= Beginning of Section =

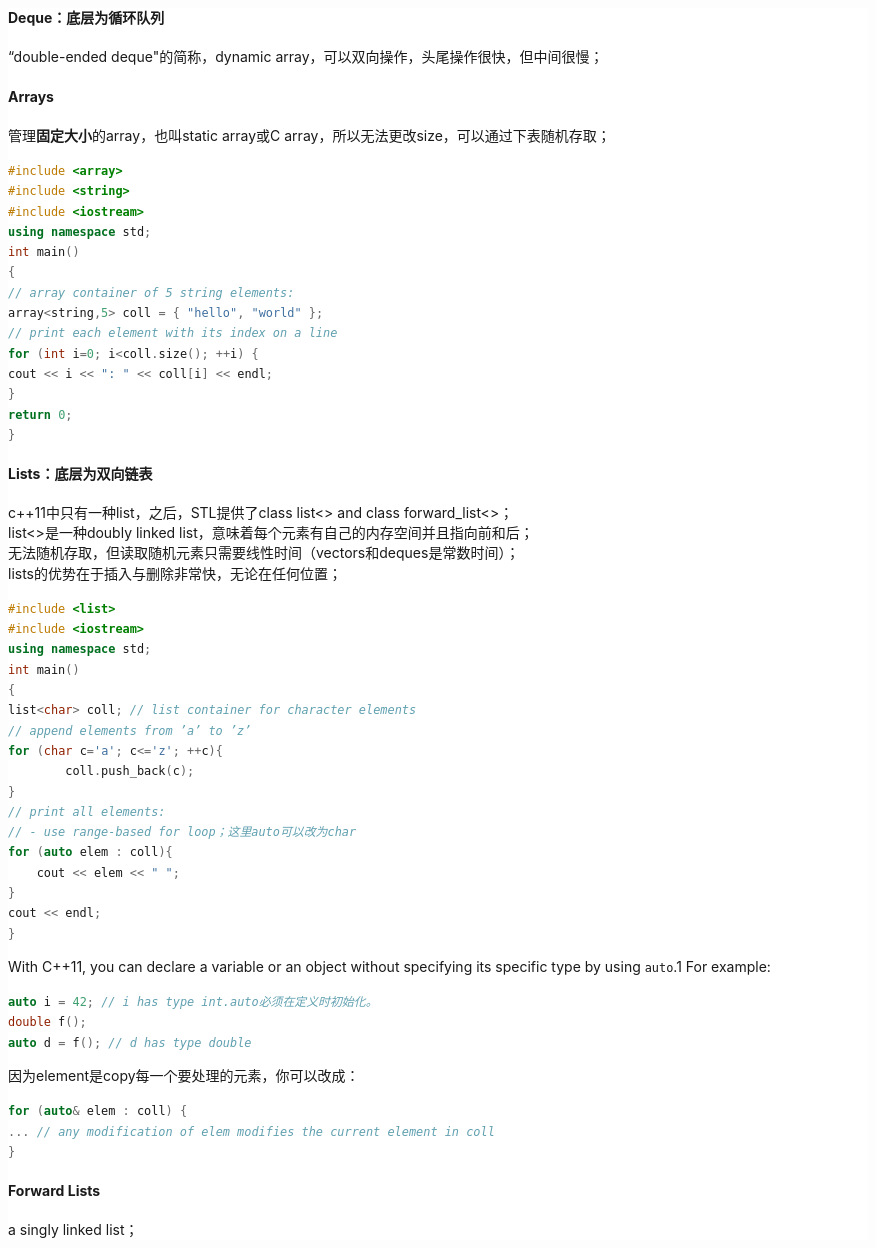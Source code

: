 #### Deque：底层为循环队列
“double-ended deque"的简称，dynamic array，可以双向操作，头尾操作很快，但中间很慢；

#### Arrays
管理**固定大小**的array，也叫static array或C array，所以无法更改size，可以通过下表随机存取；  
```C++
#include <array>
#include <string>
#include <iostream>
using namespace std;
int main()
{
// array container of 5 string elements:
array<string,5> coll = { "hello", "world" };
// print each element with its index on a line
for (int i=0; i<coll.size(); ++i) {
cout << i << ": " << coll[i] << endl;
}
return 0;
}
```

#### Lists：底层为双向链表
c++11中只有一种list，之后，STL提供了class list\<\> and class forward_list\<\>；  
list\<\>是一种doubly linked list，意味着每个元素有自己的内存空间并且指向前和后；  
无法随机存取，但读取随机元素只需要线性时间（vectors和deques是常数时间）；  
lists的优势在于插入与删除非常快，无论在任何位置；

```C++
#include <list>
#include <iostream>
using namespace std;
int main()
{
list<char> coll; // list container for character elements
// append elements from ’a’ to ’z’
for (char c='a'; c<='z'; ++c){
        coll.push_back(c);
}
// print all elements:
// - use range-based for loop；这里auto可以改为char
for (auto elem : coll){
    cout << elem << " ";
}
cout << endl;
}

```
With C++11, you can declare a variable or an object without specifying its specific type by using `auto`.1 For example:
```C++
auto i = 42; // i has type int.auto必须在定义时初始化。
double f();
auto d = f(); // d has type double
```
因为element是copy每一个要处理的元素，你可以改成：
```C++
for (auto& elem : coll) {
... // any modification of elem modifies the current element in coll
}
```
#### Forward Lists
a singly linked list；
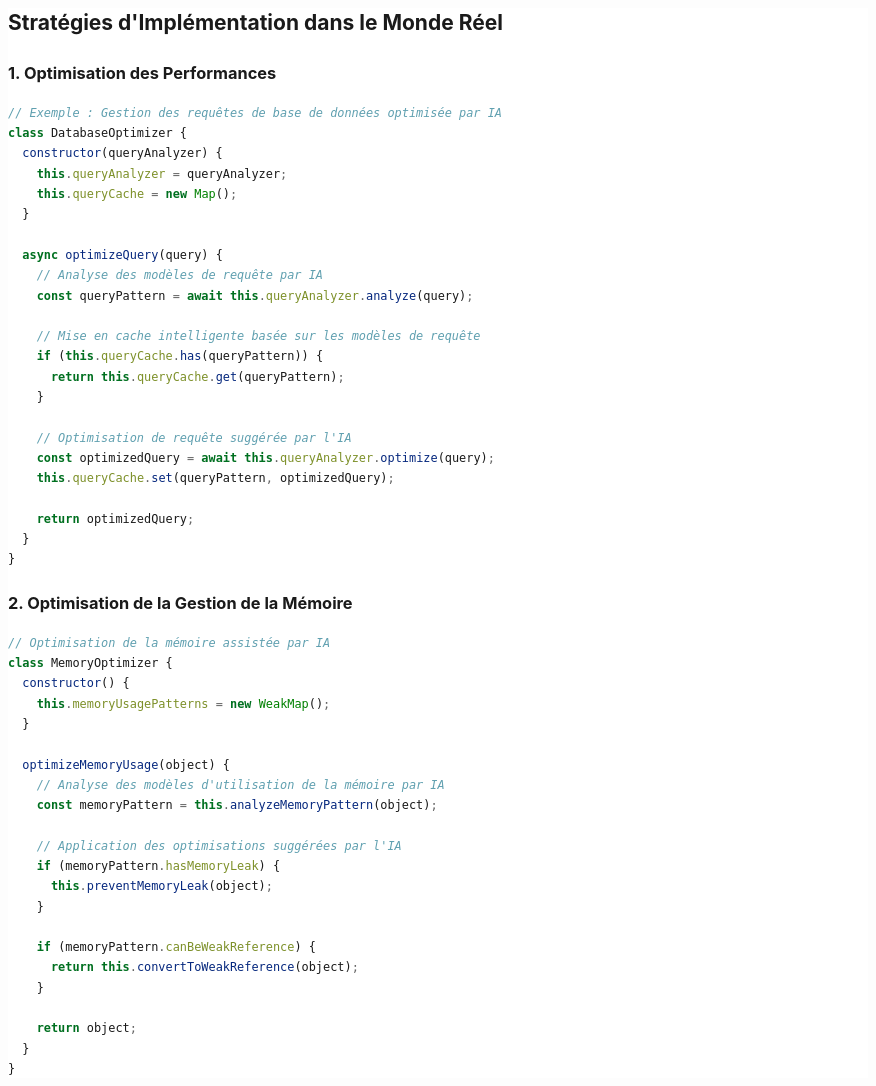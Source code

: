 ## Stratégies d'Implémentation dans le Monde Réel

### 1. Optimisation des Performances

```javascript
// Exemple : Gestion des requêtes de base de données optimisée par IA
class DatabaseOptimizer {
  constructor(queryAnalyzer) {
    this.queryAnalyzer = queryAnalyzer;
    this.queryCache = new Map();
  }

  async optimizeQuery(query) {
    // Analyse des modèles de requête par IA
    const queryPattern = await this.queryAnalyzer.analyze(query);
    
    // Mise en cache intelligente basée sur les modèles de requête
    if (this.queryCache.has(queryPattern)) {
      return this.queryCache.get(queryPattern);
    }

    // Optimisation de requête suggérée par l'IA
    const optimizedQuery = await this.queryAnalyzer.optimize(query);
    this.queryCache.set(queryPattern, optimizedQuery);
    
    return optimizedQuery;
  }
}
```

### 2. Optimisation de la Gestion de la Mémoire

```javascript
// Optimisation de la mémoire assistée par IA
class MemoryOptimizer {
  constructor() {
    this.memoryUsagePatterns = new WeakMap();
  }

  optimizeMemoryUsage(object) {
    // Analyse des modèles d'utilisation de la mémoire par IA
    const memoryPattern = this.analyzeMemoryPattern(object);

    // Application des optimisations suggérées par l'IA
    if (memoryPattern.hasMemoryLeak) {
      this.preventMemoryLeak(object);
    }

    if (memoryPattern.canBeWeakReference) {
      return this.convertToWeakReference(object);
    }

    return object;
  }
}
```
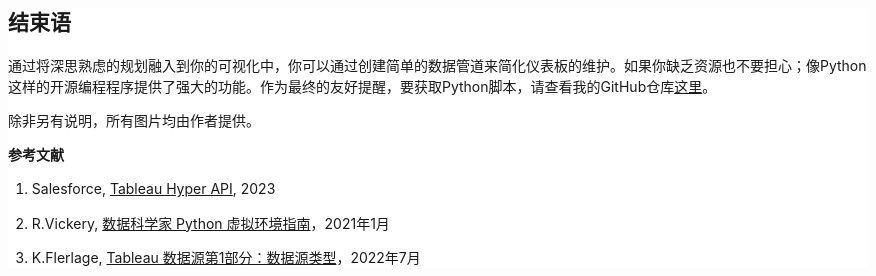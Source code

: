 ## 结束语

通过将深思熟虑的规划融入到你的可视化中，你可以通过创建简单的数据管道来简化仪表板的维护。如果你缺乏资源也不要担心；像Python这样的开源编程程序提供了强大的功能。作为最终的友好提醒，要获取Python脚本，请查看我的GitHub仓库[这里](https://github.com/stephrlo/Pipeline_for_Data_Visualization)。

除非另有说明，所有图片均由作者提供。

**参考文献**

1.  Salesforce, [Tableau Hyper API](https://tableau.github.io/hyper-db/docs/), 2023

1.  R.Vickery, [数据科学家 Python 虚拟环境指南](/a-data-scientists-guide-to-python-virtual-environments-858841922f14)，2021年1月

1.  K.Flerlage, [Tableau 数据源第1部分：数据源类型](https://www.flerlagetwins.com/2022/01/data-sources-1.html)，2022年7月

= End of Section =

* [Assignment]: Your answer must be a single number: the count of lines in the records above that contain "queryPattern".

* [Task answer]: 4